Problem requirements ::
An answer that reproduces all the entries exactly is what is needed.

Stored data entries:

=== Begin Enclosure ===

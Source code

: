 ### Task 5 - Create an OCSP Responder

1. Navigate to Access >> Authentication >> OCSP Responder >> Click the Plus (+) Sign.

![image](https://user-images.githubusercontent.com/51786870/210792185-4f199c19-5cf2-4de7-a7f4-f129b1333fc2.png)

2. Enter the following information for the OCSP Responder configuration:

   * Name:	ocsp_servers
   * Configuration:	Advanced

=== End Enclosure ===

Reply to the task ::
Source code

: ### Task 5 - Create an OCSP Responder

1. Navigate to Access >> Authentication >> OCSP Responder >> Click the Plus (+) Sign.

![image](https://user-images.githubusercontent.com/51786870/210792185-4f199c19-5cf2-4de7-a7f4-f129b1333fc2.png)

2. Enter the following information for the OCSP Responder configuration:

   * Name:	ocsp_servers
   * Configuration:	Advanced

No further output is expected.